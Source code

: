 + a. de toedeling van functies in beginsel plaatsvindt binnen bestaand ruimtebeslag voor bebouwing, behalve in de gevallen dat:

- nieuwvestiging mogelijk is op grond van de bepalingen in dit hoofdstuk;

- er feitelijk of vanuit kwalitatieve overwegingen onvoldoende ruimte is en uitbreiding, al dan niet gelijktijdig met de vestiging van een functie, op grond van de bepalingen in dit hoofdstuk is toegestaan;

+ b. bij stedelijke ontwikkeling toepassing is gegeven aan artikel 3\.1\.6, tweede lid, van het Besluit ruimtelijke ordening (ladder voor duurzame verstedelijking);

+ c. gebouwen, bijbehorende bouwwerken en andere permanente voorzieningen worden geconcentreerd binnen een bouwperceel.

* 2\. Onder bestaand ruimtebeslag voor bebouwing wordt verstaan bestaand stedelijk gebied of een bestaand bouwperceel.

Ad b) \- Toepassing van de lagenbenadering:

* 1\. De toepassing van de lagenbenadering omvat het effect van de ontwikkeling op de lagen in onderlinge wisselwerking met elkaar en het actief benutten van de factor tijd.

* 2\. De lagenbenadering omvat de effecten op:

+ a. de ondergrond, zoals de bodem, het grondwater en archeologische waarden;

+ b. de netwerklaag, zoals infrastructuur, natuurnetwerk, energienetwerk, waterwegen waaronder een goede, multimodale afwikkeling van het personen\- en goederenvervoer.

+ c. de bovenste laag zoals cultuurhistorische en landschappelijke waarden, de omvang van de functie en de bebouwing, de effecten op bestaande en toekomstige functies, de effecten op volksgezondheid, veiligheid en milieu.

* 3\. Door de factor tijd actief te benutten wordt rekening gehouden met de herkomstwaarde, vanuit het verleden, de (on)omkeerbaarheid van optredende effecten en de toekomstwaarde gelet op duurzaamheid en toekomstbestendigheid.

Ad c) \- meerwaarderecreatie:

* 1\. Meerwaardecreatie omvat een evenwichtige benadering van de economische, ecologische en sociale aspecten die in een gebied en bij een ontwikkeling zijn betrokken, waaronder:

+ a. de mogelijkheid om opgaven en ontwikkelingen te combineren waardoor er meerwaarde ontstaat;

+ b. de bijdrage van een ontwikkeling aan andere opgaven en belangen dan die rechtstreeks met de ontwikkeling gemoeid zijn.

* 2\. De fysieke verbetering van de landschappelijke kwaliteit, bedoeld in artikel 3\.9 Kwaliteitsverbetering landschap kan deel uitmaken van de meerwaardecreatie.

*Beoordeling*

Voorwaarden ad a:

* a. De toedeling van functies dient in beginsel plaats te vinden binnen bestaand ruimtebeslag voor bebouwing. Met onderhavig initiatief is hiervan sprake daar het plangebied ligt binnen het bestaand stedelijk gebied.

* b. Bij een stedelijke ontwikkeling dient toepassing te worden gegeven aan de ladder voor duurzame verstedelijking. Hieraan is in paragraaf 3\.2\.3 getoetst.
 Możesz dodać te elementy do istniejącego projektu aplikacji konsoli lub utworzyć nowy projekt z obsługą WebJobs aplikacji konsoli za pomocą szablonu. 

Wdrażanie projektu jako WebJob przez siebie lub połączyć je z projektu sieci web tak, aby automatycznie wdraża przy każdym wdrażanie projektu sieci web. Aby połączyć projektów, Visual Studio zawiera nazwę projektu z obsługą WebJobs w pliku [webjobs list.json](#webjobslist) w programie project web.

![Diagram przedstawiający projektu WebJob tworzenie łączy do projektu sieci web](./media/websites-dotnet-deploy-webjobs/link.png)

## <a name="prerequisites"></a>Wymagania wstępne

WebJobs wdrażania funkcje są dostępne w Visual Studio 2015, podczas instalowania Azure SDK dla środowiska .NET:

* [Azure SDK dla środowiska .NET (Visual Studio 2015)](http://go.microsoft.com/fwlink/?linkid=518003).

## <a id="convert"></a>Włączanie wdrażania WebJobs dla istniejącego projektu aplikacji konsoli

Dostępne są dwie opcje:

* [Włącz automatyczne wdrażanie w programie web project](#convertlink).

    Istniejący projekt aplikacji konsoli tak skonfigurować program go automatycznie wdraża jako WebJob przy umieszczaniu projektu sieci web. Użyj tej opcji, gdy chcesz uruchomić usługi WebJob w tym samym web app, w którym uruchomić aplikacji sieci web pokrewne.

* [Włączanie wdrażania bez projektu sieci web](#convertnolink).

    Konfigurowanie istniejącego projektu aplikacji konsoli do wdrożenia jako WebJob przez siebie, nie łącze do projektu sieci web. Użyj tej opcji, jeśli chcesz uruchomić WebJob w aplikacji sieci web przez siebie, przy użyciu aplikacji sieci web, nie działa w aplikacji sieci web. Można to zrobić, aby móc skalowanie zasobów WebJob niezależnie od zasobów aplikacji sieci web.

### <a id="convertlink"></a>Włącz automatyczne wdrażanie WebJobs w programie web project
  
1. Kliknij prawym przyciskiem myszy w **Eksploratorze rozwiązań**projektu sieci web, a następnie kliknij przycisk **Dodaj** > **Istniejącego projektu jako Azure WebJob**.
•••
ASSIGNED TASK:
Retype the records above in full, matching each line exactly.

SOLUTION:
Source code

: + a. de toedeling van functies in beginsel plaatsvindt binnen bestaand ruimtebeslag voor bebouwing, behalve in de gevallen dat:

- nieuwvestiging mogelijk is op grond van de bepalingen in dit hoofdstuk;

- er feitelijk of vanuit kwalitatieve overwegingen onvoldoende ruimte is en uitbreiding, al dan niet gelijktijdig met de vestiging van een functie, op grond van de bepalingen in dit hoofdstuk is toegestaan;

+ b. bij stedelijke ontwikkeling toepassing is gegeven aan artikel 3\.1\.6, tweede lid, van het Besluit ruimtelijke ordening (ladder voor duurzame verstedelijking);

+ c. gebouwen, bijbehorende bouwwerken en andere permanente voorzieningen worden geconcentreerd binnen een bouwperceel.

* 2\. Onder bestaand ruimtebeslag voor bebouwing wordt verstaan bestaand stedelijk gebied of een bestaand bouwperceel.

Ad b) \- Toepassing van de lagenbenadering:

* 1\. De toepassing van de lagenbenadering omvat het effect van de ontwikkeling op de lagen in onderlinge wisselwerking met elkaar en het actief benutten van de factor tijd.

* 2\. De lagenbenadering omvat de effecten op:

+ a. de ondergrond, zoals de bodem, het grondwater en archeologische waarden;

+ b. de netwerklaag, zoals infrastructuur, natuurnetwerk, energienetwerk, waterwegen waaronder een goede, multimodale afwikkeling van het personen\- en goederenvervoer.

+ c. de bovenste laag zoals cultuurhistorische en landschappelijke waarden, de omvang van de functie en de bebouwing, de effecten op bestaande en toekomstige functies, de effecten op volksgezondheid, veiligheid en milieu.

* 3\. Door de factor tijd actief te benutten wordt rekening gehouden met de herkomstwaarde, vanuit het verleden, de (on)omkeerbaarheid van optredende effecten en de toekomstwaarde gelet op duurzaamheid en toekomstbestendigheid.

Ad c) \- meerwaarderecreatie:

* 1\. Meerwaardecreatie omvat een evenwichtige benadering van de economische, ecologische en sociale aspecten die in een gebied en bij een ontwikkeling zijn betrokken, waaronder:

+ a. de mogelijkheid om opgaven en ontwikkelingen te combineren waardoor er meerwaarde ontstaat;

+ b. de bijdrage van een ontwikkeling aan andere opgaven en belangen dan die rechtstreeks met de ontwikkeling gemoeid zijn.

* 2\. De fysieke verbetering van de landschappelijke kwaliteit, bedoeld in artikel 3\.9 Kwaliteitsverbetering landschap kan deel uitmaken van de meerwaardecreatie.

*Beoordeling*

Voorwaarden ad a:

* a. De toedeling van functies dient in beginsel plaats te vinden binnen bestaand ruimtebeslag voor bebouwing. Met onderhavig initiatief is hiervan sprake daar het plangebied ligt binnen het bestaand stedelijk gebied.

* b. Bij een stedelijke ontwikkeling dient toepassing te worden gegeven aan de ladder voor duurzame verstedelijking. Hieraan is in paragraaf 3\.2\.3 getoetst.
 Możesz dodać te elementy do istniejącego projektu aplikacji konsoli lub utworzyć nowy projekt z obsługą WebJobs aplikacji konsoli za pomocą szablonu. 

Wdrażanie projektu jako WebJob przez siebie lub połączyć je z projektu sieci web tak, aby automatycznie wdraża przy każdym wdrażanie projektu sieci web. Aby połączyć projektów, Visual Studio zawiera nazwę projektu z obsługą WebJobs w pliku [webjobs list.json](#webjobslist) w programie project web.

![Diagram przedstawiający projektu WebJob tworzenie łączy do projektu sieci web](./media/websites-dotnet-deploy-webjobs/link.png)

## <a name="prerequisites"></a>Wymagania wstępne

WebJobs wdrażania funkcje są dostępne w Visual Studio 2015, podczas instalowania Azure SDK dla środowiska .NET:

* [Azure SDK dla środowiska .NET (Visual Studio 2015)](http://go.microsoft.com/fwlink/?linkid=518003).

## <a id="convert"></a>Włączanie wdrażania WebJobs dla istniejącego projektu aplikacji konsoli

Dostępne są dwie opcje:

* [Włącz automatyczne wdrażanie w programie web project](#convertlink).

    Istniejący projekt aplikacji konsoli tak skonfigurować program go automatycznie wdraża jako WebJob przy umieszczaniu projektu sieci web. Użyj tej opcji, gdy chcesz uruchomić usługi WebJob w tym samym web app, w którym uruchomić aplikacji sieci web pokrewne.

* [Włączanie wdrażania bez projektu sieci web](#convertnolink).

    Konfigurowanie istniejącego projektu aplikacji konsoli do wdrożenia jako WebJob przez siebie, nie łącze do projektu sieci web. Użyj tej opcji, jeśli chcesz uruchomić WebJob w aplikacji sieci web przez siebie, przy użyciu aplikacji sieci web, nie działa w aplikacji sieci web. Można to zrobić, aby móc skalowanie zasobów WebJob niezależnie od zasobów aplikacji sieci web.

### <a id="convertlink"></a>Włącz automatyczne wdrażanie WebJobs w programie web project
  
1. Kliknij prawym przyciskiem myszy w **Eksploratorze rozwiązań**projektu sieci web, a następnie kliknij przycisk **Dodaj** > **Istniejącego projektu jako Azure WebJob**.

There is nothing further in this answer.